Comment by Katharine Gilbert on April 19, 2009 at 12:19pm
Donald, thank you for taking the time to put all that into words. Most of what I have done has been for inside and the few outside pieces- like you say-rust and painting doesn't last long at all. I had a couple of smaller pieces powder-coated some years ago but the cost I had to add to the price just pushed it out of the ballpark. The metalizing or galvanizing sounds very interesting. Yes, I build from the ground up also and there are never dwgs involved so selling what isn't created isn't much of an option for me. I haven't done any pieces for some time as space was running out and response was so limited. But I haven't given up on what I love just waiting to move some of what I have in storage to make room for new. I always wished to be able to chrome a piece but unless I win the lottery... It isn't the shine I'm envisioning but the play of light. But you have given me much to ponder and hope that there is a way to continuing doing "sculpture." Thank you!
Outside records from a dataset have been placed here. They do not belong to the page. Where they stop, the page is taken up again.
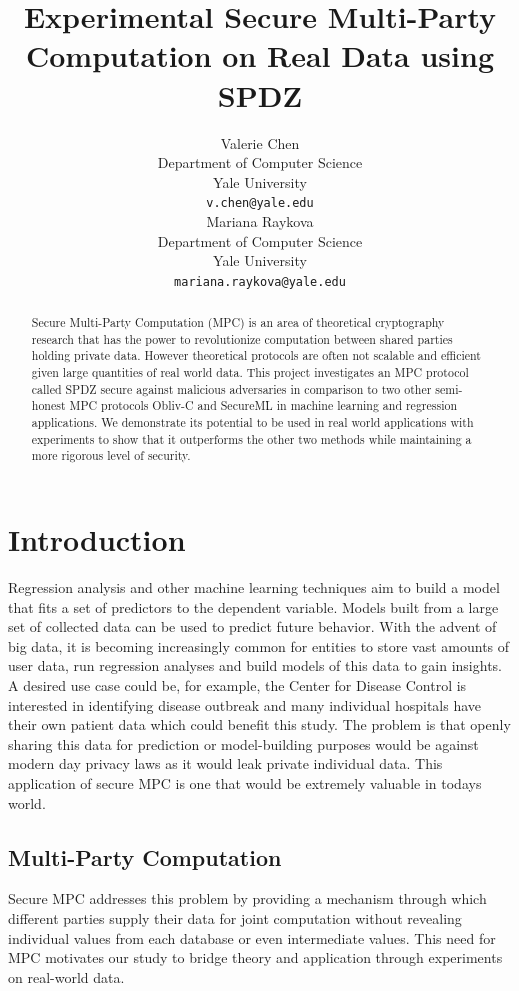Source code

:\documentclass{article}
\title{Experimental Secure Multi-Party Computation on Real Data using SPDZ}
\author{
  Valerie Chen\\
  Department of Computer Science\\
  Yale University\\
  \texttt{v.chen@yale.edu} \\
  \And
  Mariana Raykova \\
  Department of Computer Science\\
  Yale University \\
  \texttt{mariana.raykova@yale.edu} \\
}
\begin{document}
\maketitle

\begin{abstract}
  Secure Multi-Party Computation (MPC) is an area of theoretical cryptography research that has the power to revolutionize computation between shared parties holding private data. However theoretical protocols are often not scalable and efficient given large quantities of real world data. This project investigates an MPC protocol called SPDZ secure against malicious adversaries in comparison to two other semi-honest MPC protocols Obliv-C and SecureML in machine learning and regression applications. We demonstrate its potential to be used in real world applications with experiments to show that it outperforms the other two methods while maintaining a more rigorous level of security.
\end{abstract}

\section{Introduction}

Regression analysis and other machine learning techniques aim to build a model that fits a set of predictors to the dependent variable. Models built from a large set of collected data can be used to predict future behavior. With the advent of big data, it is becoming increasingly common for entities to store vast amounts of user data, run regression analyses and build models of this data to gain insights. A desired use case could be, for example, the Center for Disease Control is interested in identifying disease outbreak and many individual hospitals have their own patient data which could benefit this study. The problem is that openly sharing this data for prediction or model-building purposes would be against modern day privacy laws as it would leak private individual data. This application of secure MPC is one that would be extremely valuable in today\textquotesingle s world.

\subsection{Multi-Party Computation}

Secure MPC addresses this problem by providing a mechanism through which different parties supply their data for joint computation without revealing individual values from each database or even intermediate values. This need for MPC motivates our study to bridge theory and application through experiments on real-world data. 
\end{document}

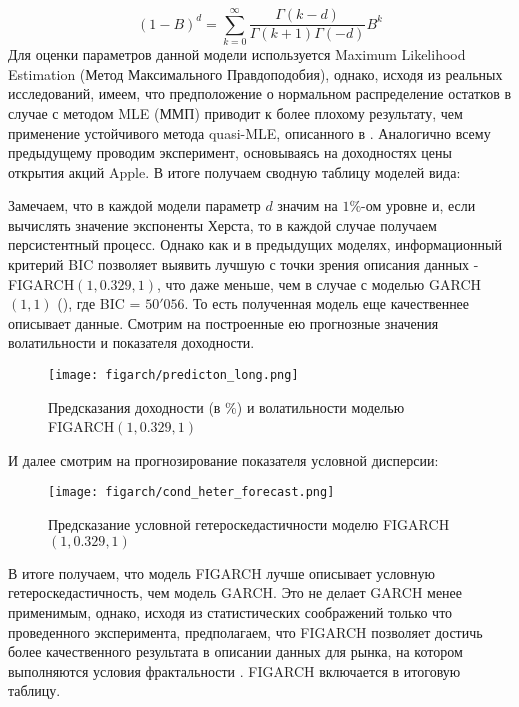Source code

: \begin{equation}
	(1 - B)^d = \sum_{k = 0}^\infty \frac{\Gamma(k - d)}{\Gamma(k + 1)\Gamma(-d)}B^k
\end{equation}
Для оценки параметров данной модели используется Maximum Likelihood Estimation (Метод Максимального Правдоподобия), однако, исходя из реальных исследований, имеем, что предположение о нормальном распределение остатков в случае с методом MLE (ММП) приводит к более плохому результату, чем применение устойчивого метода quasi-MLE, описанного в \cite{weiss1986asymptotic}. Аналогично всему предыдущему проводим эксперимент, основываясь на доходностях цены открытия акций Apple. В итоге получаем сводную таблицу моделей вида:



\noindent Замечаем, что в каждой модели параметр $d$ значим на $1\%$-ом уровне и, если вычислять значение экспоненты Херста, то в каждой случае получаем персистентный процесс. Однако как и в предыдущих моделях, информационный критерий BIC позволяет выявить лучшую с точки зрения описания данных - FIGARCH$(1, 0.329, 1)$, что даже меньше, чем в случае с моделью GARCH$(1, 1)$ (), где BIC = $50'056$. То есть полученная модель еще качественнее описывает данные. Смотрим на построенные ею прогнозные значения волатильности и показателя доходности.
\begin{figure}[H]
	\centering
	\texttt{[image: figarch/predicton\_long.png]}
	\caption{Предсказания доходности (в \%) и волатильности моделью FIGARCH$(1, 0.329, 1)$}
\end{figure}
\noindent И далее смотрим на прогнозирование показателя условной дисперсии:
\begin{figure}[H]
	\centering
	\texttt{[image: figarch/cond\_heter\_forecast.png]}
	\caption{Предсказание условной гетероскедастичности моделю FIGARCH$(1, 0.329, 1)$}
\end{figure}
\noindent В итоге получаем, что модель FIGARCH лучше описывает условную гетероскедастичность, чем модель GARCH. Это не делает GARCH менее применимым, однако, исходя из статистических соображений только что проведенного эксперимента, предполагаем, что FIGARCH позволяет достичь более качественного результата в описании данных для рынка, на котором выполняются условия фрактальности \cite{fractal_market}. FIGARCH включается в итоговую таблицу.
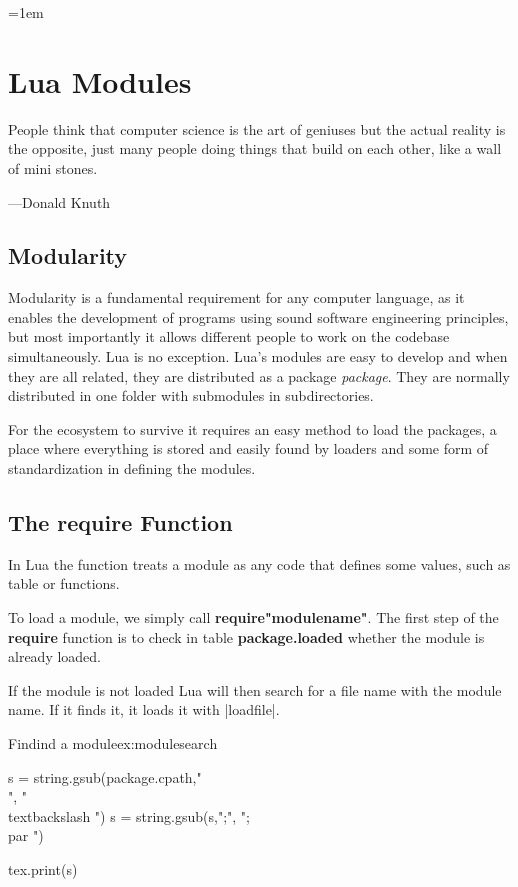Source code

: 
\newfontfamily{}
\def\texthiero#1{{\color{black!95}\hiero #1}}
\parindent=1em   

\chapter{Lua Modules}

\epigraph{People think that computer science is the art of geniuses but the actual reality is the opposite, just many people doing things that build on each other, like a wall of mini stones.}{---Donald Knuth}


\section{Modularity}

Modularity is a fundamental requirement for any computer language, as it enables the development of programs using sound software engineering principles, but most importantly it allows different people to work on the codebase simultaneously. Lua is no exception. Lua's modules are easy to develop and when they are all related, they are distributed as a package \textit{package}. They are normally distributed in one folder with submodules in subdirectories. 

For the ecosystem to survive it requires an easy method to load the packages, a place where everything is stored and easily found by loaders and some form of standardization in defining the modules. 

\section{The require Function}

In Lua the  function treats a module as any code that defines some values, such as table or functions. 

To load  a module, we simply call \textbf{require"modulename"}. The first step of the \textbf{require} function is to check in table \textbf{package.loaded} whether the module is already loaded.

If the module is not loaded Lua will then search for a file name with the module name. If it finds it, it loads it with |loadfile|. 


\begin{texexample}{Findind a module}{ex:modulesearch}
\begin{luacode*}
s = string.gsub(package.cpath,"\\", "\\textbackslash ")
s = string.gsub(s,";", ";\\par ")

tex.print(s)
\end{luacode*}
\end{texexample}


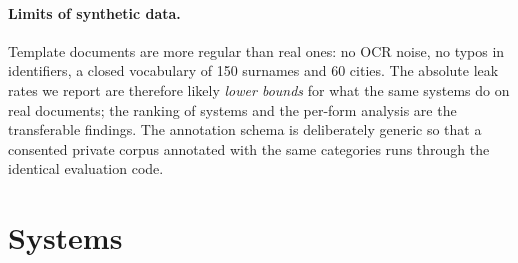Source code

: \documentclass[11pt,a4paper]{article}
\begin{document}
\paragraph{Limits of synthetic data.} Template documents are more regular than real ones: no OCR noise, no typos in identifiers, a closed vocabulary of 150 surnames and 60 cities. The absolute leak rates we report are therefore likely \emph{lower bounds} for what the same systems do on real documents; the ranking of systems and the per-form analysis are the transferable findings. The annotation schema is deliberately generic so that a consented private corpus annotated with the same categories runs through the identical evaluation code.

\section{Systems}
\label{sec:systems}
\end{document}
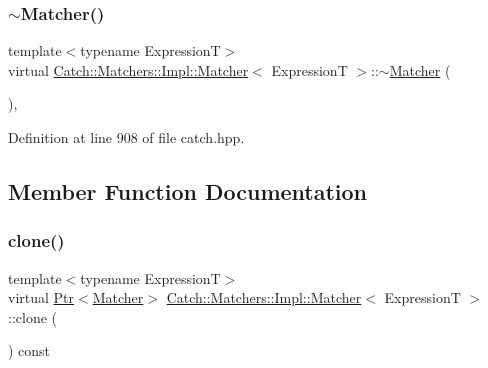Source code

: \subsubsection{\texorpdfstring{$\sim$\+Matcher()}{~Matcher()}}
{\footnotesize\ttfamily template$<$typename ExpressionT$>$ \\
virtual \hyperlink{struct_catch_1_1_matchers_1_1_impl_1_1_matcher}{Catch\+::\+Matchers\+::\+Impl\+::\+Matcher}$<$ ExpressionT $>$\+::$\sim$\hyperlink{struct_catch_1_1_matchers_1_1_impl_1_1_matcher}{Matcher} (\begin{DoxyParamCaption}{ }\end{DoxyParamCaption})\hspace{0.3cm}{\ttfamily [inline]}, {\ttfamily [virtual]}}



Definition at line 908 of file catch.\+hpp.



\subsection{Member Function Documentation}
\hypertarget{struct_catch_1_1_matchers_1_1_impl_1_1_matcher_a9d31e5018fea24efa08c3cbf5aa4475d}{}\label{struct_catch_1_1_matchers_1_1_impl_1_1_matcher_a9d31e5018fea24efa08c3cbf5aa4475d} 
\subsubsection{\texorpdfstring{clone()}{clone()}}
{\footnotesize\ttfamily template$<$typename ExpressionT$>$ \\
virtual \hyperlink{class_catch_1_1_ptr}{Ptr}$<$\hyperlink{struct_catch_1_1_matchers_1_1_impl_1_1_matcher}{Matcher}$>$ \hyperlink{struct_catch_1_1_matchers_1_1_impl_1_1_matcher}{Catch\+::\+Matchers\+::\+Impl\+::\+Matcher}$<$ ExpressionT $>$\+::clone (\begin{DoxyParamCaption}{ }\end{DoxyParamCaption}) const\hspace{0.3cm}{\ttfamily [pure virtual]}}



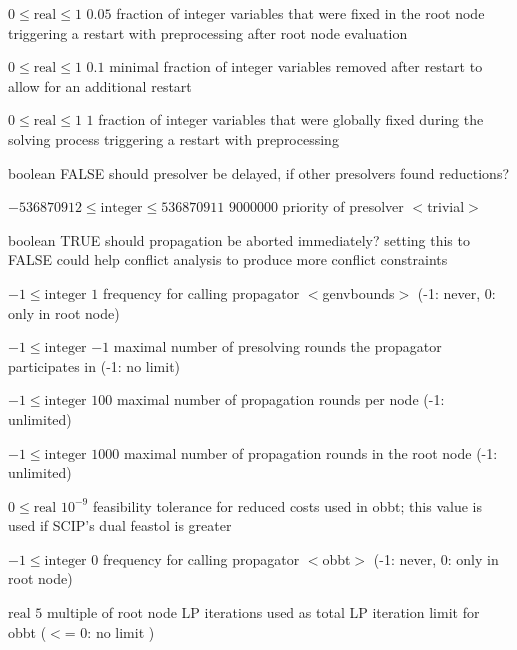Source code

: %
{$0\leq\textrm{real}\leq1$}%
{$0.05$}%
{fraction of integer variables that were fixed in the root node triggering a restart with preprocessing after root node evaluation}%
{}

%
{$0\leq\textrm{real}\leq1$}%
{$0.1$}%
{minimal fraction of integer variables removed after restart to allow for an additional restart}%
{}

%
{$0\leq\textrm{real}\leq1$}%
{$1$}%
{fraction of integer variables that were globally fixed during the solving process triggering a restart with preprocessing}%
{}

%
{boolean}%
{FALSE}%
{should presolver be delayed, if other presolvers found reductions?}%
{}

%
{$-536870912\leq\textrm{integer}\leq536870911$}%
{$9000000$}%
{priority of presolver $<$trivial$>$}%
{}

%
{boolean}%
{TRUE}%
{should propagation be aborted immediately? setting this to FALSE could help conflict analysis to produce more conflict constraints}%
{}

%
{$-1\leq\textrm{integer}$}%
{$1$}%
{frequency for calling propagator $<$genvbounds$>$ (-1: never, 0: only in root node)}%
{}

%
{$-1\leq\textrm{integer}$}%
{$-1$}%
{maximal number of presolving rounds the propagator participates in (-1: no limit)}%
{}

%
{$-1\leq\textrm{integer}$}%
{$100$}%
{maximal number of propagation rounds per node (-1: unlimited)}%
{}

%
{$-1\leq\textrm{integer}$}%
{$1000$}%
{maximal number of propagation rounds in the root node (-1: unlimited)}%
{}

%
{$0\leq\textrm{real}$}%
{$10^{- 9}$}%
{feasibility tolerance for reduced costs used in obbt; this value is used if SCIP's dual feastol is greater}%
{}

%
{$-1\leq\textrm{integer}$}%
{$0$}%
{frequency for calling propagator $<$obbt$>$ (-1: never, 0: only in root node)}%
{}

%
{$\textrm{real}$}%
{$5$}%
{multiple of root node LP iterations used as total LP iteration limit for obbt ($<$= 0: no limit )}%
{}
Comment by Donald Kennedy on April 16, 2009 at 11:26am
Dear Katharine, Sculpture is never "in," the states of Maryland & Pennsylvania are the best states for getting sculptural commissions. Check out the “Artists Deadlines List” for commissions and for people and places that need or want sculpture. Clients want permanence and iron and steel rust all metal oxidation is a form of corrosion. So look in the yellow pages for metalizing or a galvanizing company, with metalizing you can have any metal sprayed on the surface of your sculpture, it is molten when it sprayed and as the metal atomizes on the surface it becomes cool, so cool in fact that it can be spayed on to a piece of paper. Zinc is good for preventing rust and so is aluminum, but non ferrous metals are pretty pricey. After the metal is sprayed on the company puts a protective coat over the metal which lasts for twenty or more years. Hot dipped galvanizing is limited by the size of the shop's tank. Very important, have the company do the bottom of your sculpture, because rust is so insidious and no art medium is permanent don’t forget in making your bill of sale, it should mention that any restoration or refinishing may be done by you, but the cost of any refinishing is the responsibility of the client. I usually draw up a simple contract stating that I will guarantee the first year, but after that the responsibility is theirs. I also state the image and copyright belongs to me and they can't use or sell that image without my written consent and if so used I must be paid a royalty. Also nurseries and landscapers maybe approached to see if the need or want garden sculpture remember to: one charge for the sculpture and the transportation and last but not least installation. If the client or wants a discount and you agree make sure that the dealer doesn't get his full commission. You are just as important as he is. If you ever work with an architect, place a scale drawing in front of his building, because the can only see their own work. I am of course you are as stupid as me and build everything from the ground up, instead of taking a drawing to a fabricator. Tough times call for creative solutions. Best of luck, Donald
Comment by Katharine Gilbert on April 15, 2009 at 8:33pm
I am a welder and steel doesn't seem to be "in" right now but that's where I am. My work ranges between 24" to 7+' the largest yet. I have a difficulty finding galleries that are interested- any suggestions. So glad this forum is here, thank you.
Comment by Donald Kennedy on April 15, 2009 at 8:20pm
I am a build up sculptor and I primarily work in metal and on a large scale I used to work in wood, but I had no place to store the work. My metal works can be stored outside and I own 3.5 acres and I don't think I will live long enough to fill it but I am trying.